Il part time, oltretutto, è spesso involontario: così è stato – nel 2023 – per il 52,9% dei maschi occupati con orario ridotto e per il 34,5% delle femmine del Friuli Venezia Giulia; per il 37,5% degli uomini e per il 32,9% delle donne in Veneto e, a livello nazionale, per il 63,3% dei maschi e per il 49,6% delle femmine.
Solo il 15% dei dirigenti è donna.

E all’interno delle imprese? Prendendo in considerazione i dati Inps sui dipendenti, la distribuzione di genere per livello di inquadramento evidenzia ancora il persistere del “soffitto di cristallo”, ovvero una presenza femminile ancora minoritaria ai livelli dirigenziali. Nel 2023, in Friuli Venezia Giulia le donne sono il 15,3% tra i dirigenti, una quota inferiore sia al Veneto (16,2%), sia al dato italiano (22,0%).

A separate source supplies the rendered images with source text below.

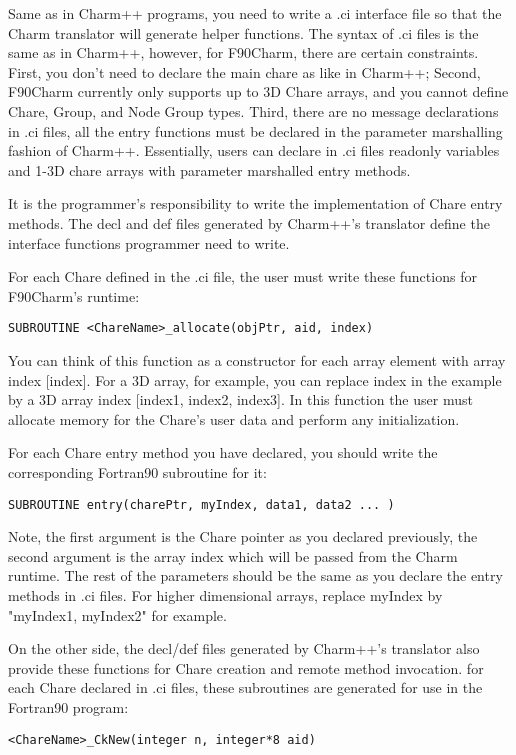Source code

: \documentclass[11pt]{article}
\begin{document}
Same as in Charm++ programs, you need to write a .ci interface file
so that the Charm translator will generate helper functions. The syntax of .ci files
is the same as in Charm++, however, for F90Charm, there are certain
constraints. First, you don't need to declare the main chare as like in Charm++;
Second, F90Charm currently only supports up to 3D Chare arrays, and you cannot define 
Chare, Group, and Node Group types. Third, there are no message declarations in .ci files, 
all the entry functions must be declared in the parameter marshalling 
fashion of Charm++.
Essentially, users can declare in .ci files readonly variables and 1-3D
chare arrays with parameter marshalled entry methods.

It is the programmer's responsibility to write the implementation of Chare
entry methods. The decl and def files generated by Charm++'s translator define
the interface functions programmer need to write.

For each Chare defined in the .ci file, the user must write these functions
for F90Charm's runtime:

  \verb+SUBROUTINE <ChareName>_allocate(objPtr, aid, index)+

  You can think of this function as a constructor for each array element 
with array index [index]. For a 3D array, for example, you can replace index in the 
example by a 3D array index [index1, index2, index3]. 
In this function the user must allocate memory for 
the Chare's user data and perform any initialization.

  For each Chare entry method you have declared, you should write the corresponding 
Fortran90 subroutine for it:

  \verb+SUBROUTINE entry(charePtr, myIndex, data1, data2 ... )+

  Note, the first argument is the Chare pointer as you declared previously, the second argument is the array index which will be passed from the Charm runtime. 
The rest of the parameters should be the same as you declare the entry methods
in .ci files. For higher dimensional arrays, replace myIndex by "myIndex1, myIndex2" for example.

On the other side, the decl/def files generated by Charm++'s translator also
provide these functions for Chare creation and remote method invocation. 
for each Chare declared in .ci files, these subroutines are generated for use
 in the Fortran90 program:

  \verb+<ChareName>_CkNew(integer n, integer*8 aid)+
\end{document}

Il gender pay gap: un indicatore delle diseguaglianze
Comparando l’imponibile previdenziale medio dei dipendenti nel privato con riferimento al 2023 (INPS), si osserva un rilevante differenziale retributivo, che è pari a -33,2% in Friuli Venezia Giulia (-9.405 euro in valore assoluto), un valore superiore sia a quanto rilevato in Veneto (divario del -32,5%, pari a 9.296 euro in v.a.), sia a livello nazionale (-29,5% pari a 7.997 euro in v.a.). Si tratta di un indicatore che “riassume” una molteplicità di elementi: la diversa distribuzione per settori, tipologie contrattuali, orario, ma fotografa anche le differenti opportunità di carriera e di divisione dei ruoli lavorativi e di cura. È dunque una sorta di “termometro” della parità.
Il percorso verso la parità è ancora lungo.
Nonostante le donne rappresentino oltre la metà della popolazione, gli indicatori-chiave del mercato del lavoro indicano come il percorso verso la parità sia ancora molto lento. I divari (occupazionali, di carriera e di retribuzione) continuano a evidenziare la necessità di interventi in grado di affrontare la complessità della questione, che ha cause strutturali (accessibilità delle soluzioni e servizi di welfare), culturali (persistenza degli stereotipi, prassi organizzative) e richiede approcci nuovi e soprattutto “sistemici”, che coinvolgano più attori: aziende, parti sociali, terzo settore, enti locali, sistema dell’istruzione e della formazione, la cittadinanza.
Rispetto a trent’anni fa, esistono molti più strumenti di intervento: dai bilanci di genere degli enti locali, alla contrattazione territoriale, al welfare aziendale. Un ruolo importante nel processo di cambiamento va attribuito anche alla certificazione di genere, modalità che aiuta le organizzazioni a prendere consapevolezza del fatto che le “politiche di genere” siano una leva verso il miglioramento organizzativo, di performance e competitività, ma anche un’occasione per creare connessioni e alleanze per la sostenibilità.
Per accelerare questo percorso, le imprese possono avvalersi del progetto “Percorsic”: un intervento finanziato dalla regione Friuli Venezia Giulia e dal FSE+, e di cui IRES FVG è capofila, che mette a disposizione percorsi di coaching individualizzato.